开放寻址（open addressing）和线性探测（linear probing）

当我们需要放到哈希表中的数为 54, 26, 93, 17, 77, 31, 44, 55, 20)时，且哈希函数为h(item)=item%11。可以看到，数77，44，55的name都是0。那么当我们放置44的时候，由于槽0已经被77占据，那么我们就依据线性探测将44放入下一个槽的位置(slot by slot)，如果依旧是填满的，则仍往下直到找到一个空的槽。按照这个逻辑，44放入槽1，55放入槽2。此方法rehash的公式：rehash(pos) = (pos + 1)%size_of_table。

但是这样的话，最后一个数20应该是放在槽9的，但是由于槽9已经满了，且之后的槽10，0，1，2都已经满了，则20只能放入槽3的位置上。

一旦我们构建了这样的哈希表，当要寻找的时候，我们根据给定的哈希函数计算出item的name，如果在槽name的位置没有找到，则继续往下一个槽找，直到找到item返回True或者直到碰到一个空的槽返回False。

不过，这样的话会带来一个问题，那就是元素聚集(clustering)，就如我们刚才的例子，所有的元素都堆积在槽0的周围，这会导致很多元素在放置的时候都会冲突然后使用线性探测来向后移位，虽在这在技术上是可行的，但是严重降低了效率。

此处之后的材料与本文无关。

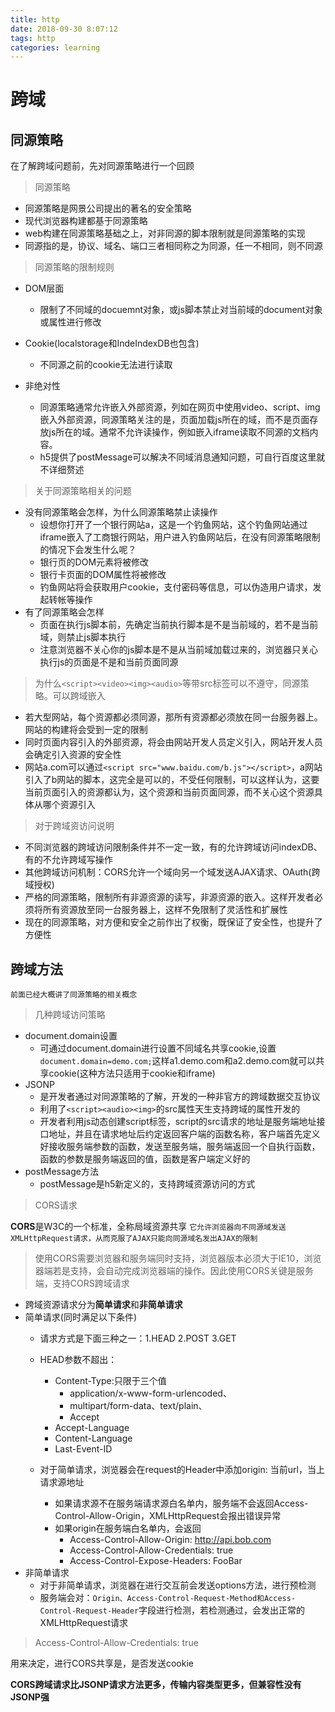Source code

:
 ```yaml
---
title: http
date: 2018-09-30 8:07:12
tags: http
categories: learning
---
```




# 跨域

## 同源策略

在了解跨域问题前，先对同源策略进行一个回顾

> 同源策略

* 同源策略是网景公司提出的著名的安全策略
* 现代浏览器构建都基于同源策略
* web构建在同源策略基础之上，对非同源的脚本限制就是同源策略的实现
* 同源指的是，协议、域名、端口三者相同称之为同源，任一不相同，则不同源

<div><!-- more--></div>

> 同源策略的限制规则

* DOM层面
    * 限制了不同域的docuemnt对象，或js脚本禁止对当前域的document对象或属性进行修改
* Cookie(localstorage和IndeIndexDB也包含)    
    * 不同源之前的cookie无法进行读取
    
* 非绝对性
    * 同源策略通常允许嵌入外部资源，列如在网页中使用video、script、img嵌入外部资源，同源策略关注的是，页面加载js所在的域，而不是页面存放js所在的域。通常不允许读操作，例如嵌入iframe读取不同源的文档内容。
    * h5提供了postMessage可以解决不同域消息通知问题，可自行百度这里就不详细赘述
    
> 关于同源策略相关的问题

* 没有同源策略会怎样，为什么同源策略禁止读操作
    * 设想你打开了一个银行网站a，这是一个钓鱼网站，这个钓鱼网站通过iframe嵌入了工商银行网站，用户进入钓鱼网站后，在没有同源策略限制的情况下会发生什么呢？
    * 银行页的DOM元素将被修改
    * 银行卡页面的DOM属性将被修改
    * 钓鱼网站将会获取用户cookie，支付密码等信息，可以伪造用户请求，发起转帐等操作
* 有了同源策略会怎样
    * 页面在执行js脚本前，先确定当前执行脚本是不是当前域的，若不是当前域，则禁止js脚本执行
    * 注意浏览器不关心你的js脚本是不是从当前域加载过来的，浏览器只关心执行js的页面是不是和当前页面同源
    
> 为什么`<script><video><img><audio>`等带src标签可以不遵守，同源策略。可以跨域嵌入

* 若大型网站，每个资源都必须同源，那所有资源都必须放在同一台服务器上。网站的构建将会受到一定的限制
* 同时页面内容引入的外部资源，将会由网站开发人员定义引入，网站开发人员会确定引入资源的安全性
* 网站a.com可以通过`<script src="www.baidu.com/b.js"></script>`，a网站引入了b网站的脚本，这完全是可以的，不受任何限制，可以这样认为，这要当前页面引入的资源都认为，这个资源和当前页面同源，而不关心这个资源具体从哪个资源引入


> 对于跨域资访问说明

* 不同浏览器的跨域访问限制条件并不一定一致，有的允许跨域访问indexDB、有的不允许跨域写操作
* 其他跨域访问机制：CORS允许一个域向另一个域发送AJAX请求、OAuth(跨域授权)
* 严格的同源策略，限制所有非源资源的读写，非源资源的嵌入。这样开发者必须将所有资源放至同一台服务器上，这样不免限制了灵活性和扩展性
* 现在的同源策略，对方便和安全之前作出了权衡，既保证了安全性，也提升了方便性

## 跨域方法

`前面已经大概讲了同源策略的相关概念`


> 几种跨域访问策略

* document.domain设置
    * 可通过document.domain进行设置不同域名共享cookie,设置`document.domain=demo.com;`这样a1.demo.com和a2.demo.com就可以共享cookie(这种方法只适用于cookie和iframe)
* JSONP
    * 是开发者通过对同源策略的了解，开发的一种非官方的跨域数据交互协议
    * 利用了`<script><audio><img>`的src属性天生支持跨域的属性开发的
    * 开发者利用js动态创建script标签，script的src请求的地址是服务端地址接口地址，并且在请求地址后约定返回客户端的函数名称，客户端首先定义好接收服务端参数的函数，发送至服务端，服务端返回一个自执行函数，函数的参数是服务端返回的值，函数是客户端定义好的
* postMessage方法
    * postMessage是h5新定义的，支持跨域资源访问的方式

> CORS请求

**CORS**是W3C的一个标准，全称局域资源共享
`它允许浏览器向不同源域发送XMLHttpRequest请求，从而克服了AJAX只能向同源域名发出AJAX的限制`

> 使用CORS需要浏览器和服务端同时支持，浏览器版本必须大于IE10，浏览器端若是支持，会自动完成浏览器端的操作。因此使用CORS关键是服务端，支持CORS跨域请求

* 跨域资源请求分为**简单请求**和**非简单请求**
* 简单请求(同时满足以下条件)
    * 请求方式是下面三种之一：1.HEAD 2.POST 3.GET
    * HEAD参数不超出：
        * Content-Type:只限于三个值
            * application/x-www-form-urlencoded、
            * multipart/form-data、text/plain、
            * Accept
        * Accept-Language
        * Content-Language
        * Last-Event-ID

    * 对于简单请求，浏览器会在request的Header中添加origin: 当前url，当上请求源地址
        * 如果请求源不在服务端请求源白名单内，服务端不会返回Access-Control-Allow-Origin，XMLHttpRequest会报出错误异常
        * 如果origin在服务端白名单内，会返回
            * Access-Control-Allow-Origin: http://api.bob.com
            * Access-Control-Allow-Credentials: true
            * Access-Control-Expose-Headers: FooBar
* 非简单请求
    * 对于非简单请求，浏览器在进行交互前会发送options方法，进行预检测
    * 服务端会对：`Origin、Access-Control-Request-Method和Access-Control-Request-Header`字段进行检测，若检测通过，会发出正常的XMLHttpRequest请求

> Access-Control-Allow-Credentials: true

用来决定，进行CORS共享是，是否发送cookie

**CORS跨域请求比JSONP请求方法更多，传输内容类型更多，但兼容性没有JSONP强**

解决clustering的一个方法那就是增加探测（probing）的距离，比如说我们在放置44的时候，并不是放置在槽0的后一个槽1，而是放在槽3，我们可以把这个规则定义为"plus 3"prob。rehash的公式改变为rehash(pos) = (pos + 3)%size_of_table

更有甚者，我们可以把这个step定为可变的二次数（h+1, h+4, h+9, h+16 ...）

Chaining

第二种方法就是在冲突的槽上创建一个链表，如下图所示：

优点：由于每个槽中都储存该槽对应的元素，所以此方法的效率更高。

3.3 代码构建

下列python代码使用两个list来创建一个哈希表。一个list储存所有槽中的item的key值（由于这里的item使用的是string类型，所以需要转化成整型，对应于key），另一个平行的list储存对应的data。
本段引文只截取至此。